Determination of Paeoniflorin in Rat Plasma by Ultra-high Performance Liquid Chromatography-Tandem Mass Spectrometry and its Application to a Pharmacokinetic Study

In this study, a rapid and highly sensitive ultra-high performance liquid chromatography-tandem mass spectrometry method was established for the quantification of paeoniflorin in rat plasma. The analyte and the internal standard (IS), hyperoside, were extracted from rat plasma via liquid-liquid extraction with ethyl acetate. LC separation was carried on a Phenomenex Luna C18 column within 2.5 min. Quantitation was performed on a triple quadrupole mass spectrometer employing electrospray ionization and operated in the multiple reaction monitoring and negative ion modes.
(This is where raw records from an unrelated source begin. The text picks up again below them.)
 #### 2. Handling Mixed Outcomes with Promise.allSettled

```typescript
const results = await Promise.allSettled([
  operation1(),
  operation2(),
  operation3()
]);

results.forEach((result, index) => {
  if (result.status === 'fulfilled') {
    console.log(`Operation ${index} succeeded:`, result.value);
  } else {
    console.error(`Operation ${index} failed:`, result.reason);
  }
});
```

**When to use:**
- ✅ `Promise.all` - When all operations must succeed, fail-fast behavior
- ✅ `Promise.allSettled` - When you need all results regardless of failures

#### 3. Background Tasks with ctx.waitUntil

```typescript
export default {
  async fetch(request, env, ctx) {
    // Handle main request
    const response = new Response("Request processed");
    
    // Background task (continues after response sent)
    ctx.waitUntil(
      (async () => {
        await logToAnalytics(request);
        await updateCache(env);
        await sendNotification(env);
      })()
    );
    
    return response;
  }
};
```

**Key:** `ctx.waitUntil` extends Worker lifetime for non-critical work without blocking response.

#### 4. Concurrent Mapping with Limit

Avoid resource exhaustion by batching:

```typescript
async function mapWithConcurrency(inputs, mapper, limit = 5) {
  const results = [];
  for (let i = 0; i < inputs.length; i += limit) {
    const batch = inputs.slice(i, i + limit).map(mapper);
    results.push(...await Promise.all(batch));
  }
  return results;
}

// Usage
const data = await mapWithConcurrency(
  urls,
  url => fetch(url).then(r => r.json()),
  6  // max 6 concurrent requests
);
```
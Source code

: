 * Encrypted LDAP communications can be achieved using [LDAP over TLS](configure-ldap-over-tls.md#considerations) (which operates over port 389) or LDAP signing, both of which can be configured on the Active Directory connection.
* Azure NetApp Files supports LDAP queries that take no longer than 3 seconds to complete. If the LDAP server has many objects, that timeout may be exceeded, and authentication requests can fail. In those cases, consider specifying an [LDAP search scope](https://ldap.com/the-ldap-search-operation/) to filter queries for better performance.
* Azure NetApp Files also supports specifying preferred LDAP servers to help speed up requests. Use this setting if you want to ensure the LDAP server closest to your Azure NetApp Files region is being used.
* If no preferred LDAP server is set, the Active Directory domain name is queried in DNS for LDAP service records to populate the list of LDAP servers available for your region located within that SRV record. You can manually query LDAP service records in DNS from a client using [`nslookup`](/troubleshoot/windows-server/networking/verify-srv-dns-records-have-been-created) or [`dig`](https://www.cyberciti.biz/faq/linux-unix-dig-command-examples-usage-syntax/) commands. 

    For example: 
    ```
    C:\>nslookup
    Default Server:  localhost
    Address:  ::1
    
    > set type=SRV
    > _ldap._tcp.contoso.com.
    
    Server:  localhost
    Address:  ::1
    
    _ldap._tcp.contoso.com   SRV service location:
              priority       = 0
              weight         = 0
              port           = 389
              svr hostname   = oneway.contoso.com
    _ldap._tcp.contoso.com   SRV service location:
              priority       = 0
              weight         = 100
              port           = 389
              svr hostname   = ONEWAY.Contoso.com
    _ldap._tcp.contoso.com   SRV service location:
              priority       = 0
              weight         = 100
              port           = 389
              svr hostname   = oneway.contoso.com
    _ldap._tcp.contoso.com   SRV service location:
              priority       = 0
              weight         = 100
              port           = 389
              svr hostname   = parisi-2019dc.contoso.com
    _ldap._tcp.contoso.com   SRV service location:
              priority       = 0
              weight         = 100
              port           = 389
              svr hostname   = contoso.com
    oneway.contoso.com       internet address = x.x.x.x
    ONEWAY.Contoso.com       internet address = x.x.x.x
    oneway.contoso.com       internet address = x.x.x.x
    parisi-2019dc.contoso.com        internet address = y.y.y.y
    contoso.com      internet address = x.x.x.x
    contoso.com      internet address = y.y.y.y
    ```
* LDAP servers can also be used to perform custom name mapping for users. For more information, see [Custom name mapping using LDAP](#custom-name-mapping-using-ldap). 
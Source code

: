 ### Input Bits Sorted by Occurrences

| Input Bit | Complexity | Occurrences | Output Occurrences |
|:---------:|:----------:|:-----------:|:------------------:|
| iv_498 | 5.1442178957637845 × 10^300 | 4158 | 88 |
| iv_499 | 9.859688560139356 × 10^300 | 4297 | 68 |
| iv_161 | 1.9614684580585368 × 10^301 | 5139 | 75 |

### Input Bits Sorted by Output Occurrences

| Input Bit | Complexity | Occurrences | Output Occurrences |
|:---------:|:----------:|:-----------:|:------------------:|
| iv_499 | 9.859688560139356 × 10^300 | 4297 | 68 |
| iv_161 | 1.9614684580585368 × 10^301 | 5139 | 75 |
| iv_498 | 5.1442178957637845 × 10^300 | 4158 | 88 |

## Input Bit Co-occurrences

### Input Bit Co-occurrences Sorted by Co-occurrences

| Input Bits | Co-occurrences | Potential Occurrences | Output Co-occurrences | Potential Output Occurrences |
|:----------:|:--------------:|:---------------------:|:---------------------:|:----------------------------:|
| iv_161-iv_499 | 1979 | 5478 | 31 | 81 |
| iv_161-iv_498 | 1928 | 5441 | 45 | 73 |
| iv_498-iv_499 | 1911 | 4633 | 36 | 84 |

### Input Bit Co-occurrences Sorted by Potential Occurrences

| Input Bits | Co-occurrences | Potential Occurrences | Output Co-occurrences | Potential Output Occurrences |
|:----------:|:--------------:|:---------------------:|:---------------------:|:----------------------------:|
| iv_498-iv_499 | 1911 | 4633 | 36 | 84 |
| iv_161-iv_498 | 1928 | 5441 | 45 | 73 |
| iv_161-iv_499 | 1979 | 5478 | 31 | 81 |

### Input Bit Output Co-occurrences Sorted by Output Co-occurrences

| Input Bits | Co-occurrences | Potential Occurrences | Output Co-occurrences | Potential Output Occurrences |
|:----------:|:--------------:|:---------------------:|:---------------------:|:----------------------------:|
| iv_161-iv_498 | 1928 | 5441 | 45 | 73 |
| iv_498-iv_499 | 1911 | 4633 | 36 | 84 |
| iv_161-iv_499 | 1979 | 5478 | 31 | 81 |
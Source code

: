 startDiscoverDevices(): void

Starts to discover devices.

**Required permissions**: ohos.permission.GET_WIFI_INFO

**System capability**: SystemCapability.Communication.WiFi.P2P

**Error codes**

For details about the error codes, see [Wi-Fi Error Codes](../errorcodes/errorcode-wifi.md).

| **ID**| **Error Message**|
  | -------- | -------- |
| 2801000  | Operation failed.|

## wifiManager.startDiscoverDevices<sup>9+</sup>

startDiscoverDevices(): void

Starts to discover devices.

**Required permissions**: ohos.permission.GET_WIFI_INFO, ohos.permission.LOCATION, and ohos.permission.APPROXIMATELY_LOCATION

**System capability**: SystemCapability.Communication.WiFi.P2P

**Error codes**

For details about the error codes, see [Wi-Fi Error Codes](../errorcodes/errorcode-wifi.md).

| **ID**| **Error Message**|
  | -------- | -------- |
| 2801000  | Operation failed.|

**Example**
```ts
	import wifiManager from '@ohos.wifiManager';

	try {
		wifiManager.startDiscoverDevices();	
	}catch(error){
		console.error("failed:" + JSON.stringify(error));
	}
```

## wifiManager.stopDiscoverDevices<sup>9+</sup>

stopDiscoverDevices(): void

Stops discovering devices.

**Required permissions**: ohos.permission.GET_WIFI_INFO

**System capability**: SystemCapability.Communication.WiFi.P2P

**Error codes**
The precursor to product ion transitions monitored for paeoniflorin and the IS were m/z 524.8→449.0 and 463.1→300.0, respectively. The assay was validated with a linear range of 0.02~25.6 μg/mL for paeoniflorin. The intra- and inter-day precisions (relative standard deviation%) were within 9.7%, and the recoveries were greater than 65.2%. Paeoniflorin was proven to be stable during all sample storage, preparation and analytical procedures. The method was successfully applied to a pharmacokinetic study of the Baixiangdan Capsule in eight female rats.